In the early days of RAID, the concept of “scrubbing” was introduced to deal with the non-recoverable read error problem. Scrubbing involves periodically verifying that the data on each storage unit can be read without error. When the non-recoverable read errors per drive capacity was much smaller, this technique worked quite well. However, this is no longer the case. In the above analyses, I have always assumed that the array had no latent non-recoverable read errors when the reconstruction operation began.
In the case of consumer-grade hard disks, we have already reached the point that scrubbing can’t make the strip loss probability low enough to ignore with RAID 5. It may still be of use to limit the density of non-recoverable read errors. Thus, non-recoverable read errors are forcing systems to incorporate multiple disk loss protection RAID systems, but must reserve protection for non-recoverable read errors during rebuild. In effect, it means the net disk failure protection is one less than the theoretical limit.

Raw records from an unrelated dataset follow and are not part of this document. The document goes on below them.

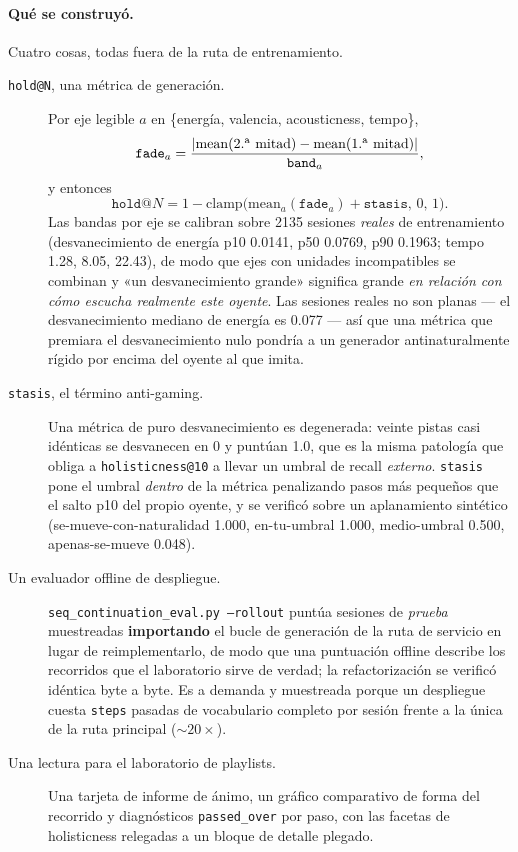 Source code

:\documentclass[11pt]{article}
\begin{document}
\paragraph{Qué se construyó.} Cuatro cosas, todas fuera de la ruta de
entrenamiento.
\begin{description}
  \item[\texttt{hold@N}, una métrica de generación.] Por eje legible $a$ en
  \{energía, valencia, acousticness, tempo\},
  \[
    \texttt{fade}_a = \frac{|\mathrm{mean}(\text{2.\textsuperscript{a} mitad}) -
      \mathrm{mean}(\text{1.\textsuperscript{a} mitad})|}{\texttt{band}_a},
  \]
  y entonces
  \[
    \texttt{hold@}N = 1 - \mathrm{clamp}\bigl(\mathrm{mean}_a(\texttt{fade}_a)
      + \texttt{stasis},\,0,\,1\bigr).
  \]
  Las bandas por eje se calibran sobre \num{2135} sesiones \emph{reales} de
  entrenamiento (desvanecimiento de energía p10 \num{0.0141}, p50 \num{0.0769},
  p90 \num{0.1963}; tempo \num{1.28}, \num{8.05}, \num{22.43}), de modo que ejes
  con unidades incompatibles se combinan y «un desvanecimiento grande» significa
  grande \emph{en relación con cómo escucha realmente este oyente}. Las sesiones
  reales no son planas --- el desvanecimiento mediano de energía es \num{0.077} ---
  así que una métrica que premiara el desvanecimiento nulo pondría a un generador
  antinaturalmente rígido por encima del oyente al que imita.
  \item[\texttt{stasis}, el término anti-gaming.] Una métrica de puro
  desvanecimiento es degenerada: veinte pistas casi idénticas se desvanecen en
  \num{0} y puntúan \num{1.0}, que es la misma patología que obliga a
  \texttt{holisticness@10} a llevar un umbral de recall \emph{externo}.
  \texttt{stasis} pone el umbral \emph{dentro} de la métrica penalizando pasos más
  pequeños que el salto p10 del propio oyente, y se verificó sobre un aplanamiento
  sintético (se-mueve-con-naturalidad \num{1.000}, en-tu-umbral \num{1.000},
  medio-umbral \num{0.500}, apenas-se-mueve \num{0.048}).
  \item[Un evaluador offline de despliegue.] \texttt{seq\_continuation\_eval.py
  --rollout} puntúa sesiones de \emph{prueba} muestreadas \textbf{importando} el
  bucle de generación de la ruta de servicio en lugar de reimplementarlo, de modo
  que una puntuación offline describe los recorridos que el laboratorio sirve de
  verdad; la refactorización se verificó idéntica byte a byte. Es a demanda y
  muestreada porque un despliegue cuesta \texttt{steps} pasadas de vocabulario
  completo por sesión frente a la única de la ruta principal
  (${\sim}20\times$).
  \item[Una lectura para el laboratorio de playlists.] Una tarjeta de informe de
  ánimo, un gráfico comparativo de forma del recorrido y diagnósticos
  \texttt{passed\_over} por paso, con las facetas de holisticness relegadas a un
  bloque de detalle plegado.
\end{description}
\end{document}
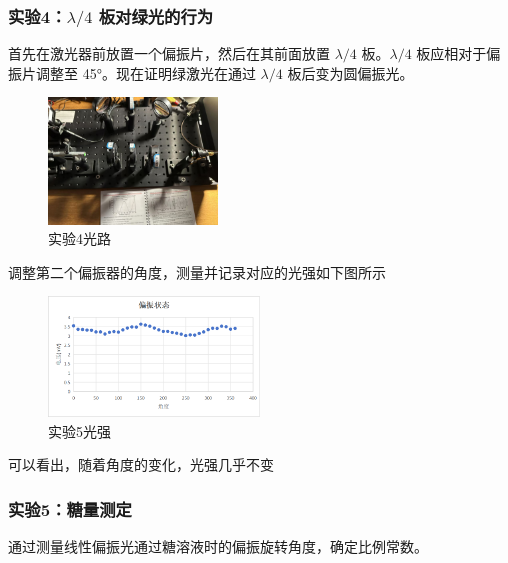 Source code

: \documentclass{ctexart}
\begin{document}
\subsubsection{实验4：$\lambda/4$ 板对绿光的行为}
首先在激光器前放置一个偏振片，然后在其前面放置 $\lambda/4$ 板。$\lambda/4$ 板应相对于偏振片调整至 45°。现在证明绿激光在通过 $\lambda/4$ 板后变为圆偏振光。
\begin{figure}[H]
    \centering
    \includegraphics[width=0.4\textwidth]{偏振光路.png}
    \caption{实验4光路}
\end{figure}
调整第二个偏振器的角度，测量并记录对应的光强如下图所示
\begin{figure}[H]
    \centering
    \includegraphics[width=0.5\textwidth]{实验5.png}
    \caption{实验5光强}
\end{figure}
可以看出，随着角度的变化，光强几乎不变

\subsubsection{实验5：糖量测定}
通过测量线性偏振光通过糖溶液时的偏振旋转角度，确定比例常数。
\end{document}
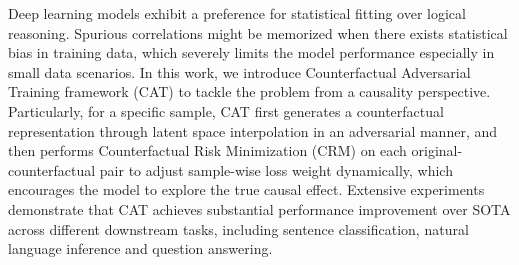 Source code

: Deep learning models exhibit a preference for statistical fitting over logical reasoning. Spurious correlations might be memorized when there exists statistical bias in training data, which severely limits the model performance especially in small data scenarios. In this work, we introduce Counterfactual Adversarial Training framework (CAT) to tackle the problem from a causality perspective. Particularly, for a specific sample, CAT first generates a counterfactual representation through latent space interpolation in an adversarial manner, and then performs Counterfactual Risk Minimization (CRM) on each original-counterfactual pair to adjust sample-wise loss weight dynamically, which encourages the model to explore the true causal effect. Extensive experiments demonstrate that CAT achieves substantial performance improvement over SOTA across different downstream tasks, including sentence classification, natural language inference and question answering.
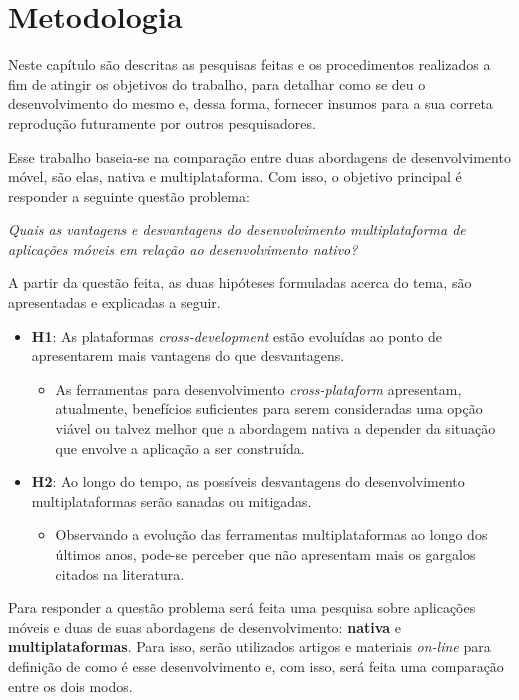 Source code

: \chapter{Metodologia} \label{cap:metodologia}
Neste capítulo são descritas as pesquisas feitas e os procedimentos realizados a 
fim de atingir os objetivos do trabalho, para detalhar como se deu o desenvolvimento do mesmo e, 
dessa forma, fornecer insumos para a sua correta reprodução futuramente por outros pesquisadores.

Esse trabalho baseia-se na comparação entre duas abordagens de desenvolvimento móvel, são elas, nativa e multiplataforma. 
Com isso, o objetivo principal é responder a seguinte questão problema:
\begin{center}
    \textit{Quais as vantagens e desvantagens do desenvolvimento multiplataforma de aplicações móveis em relação ao desenvolvimento nativo?}
\end{center}

A partir da questão feita, as duas hipóteses formuladas acerca do tema, são apresentadas e explicadas a seguir.

\begin{itemize}
    \item \textbf{H1}: As plataformas \textit{cross-development} estão evoluídas ao ponto de apresentarem mais vantagens do que desvantagens.
        \begin{itemize}
            \item As ferramentas para desenvolvimento \textit{cross-plataform} apresentam, atualmente, benefícios suficientes para serem consideradas uma opção viável ou talvez melhor que a abordagem nativa
            a depender da situação que envolve a aplicação a ser construída. 
        \end{itemize}
    \item \textbf{H2}: Ao longo do tempo, as possíveis desvantagens do desenvolvimento multiplataformas serão sanadas ou mitigadas.
        \begin{itemize}
            \item Observando a evolução das ferramentas multiplataformas ao longo dos últimos anos, pode-se perceber que não apresentam mais os gargalos citados na literatura.
        \end{itemize}
\end{itemize}

Para responder a questão problema será feita uma pesquisa sobre aplicações móveis e duas de suas abordagens de desenvolvimento: \textbf{nativa} e \textbf{multiplataformas}.
Para isso, serão utilizados artigos e materiais \textit{on-line} para definição de como é esse desenvolvimento e, com isso, será feita uma comparação entre os dois modos.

We have shown that the reliability of a storage system depends on the ability of a storage device to successfully read data in addition to the device’s probability of outright failure. In the RAID 5 example with consumer-grade hard disks, the system reliability was dominated by non-recoverable read errors. Thus, we can’t say one device is more reliable than the next if we only consider the device failure rate. If we insist on reading data from the device (they are not of much use otherwise), then we must also consider the non-recoverable read error rate and how it is manifested in the system.
Things to ponder
Before we head off into the next section, we should ask what would the impact of NRER/TB be if we use the device at higher IO rates?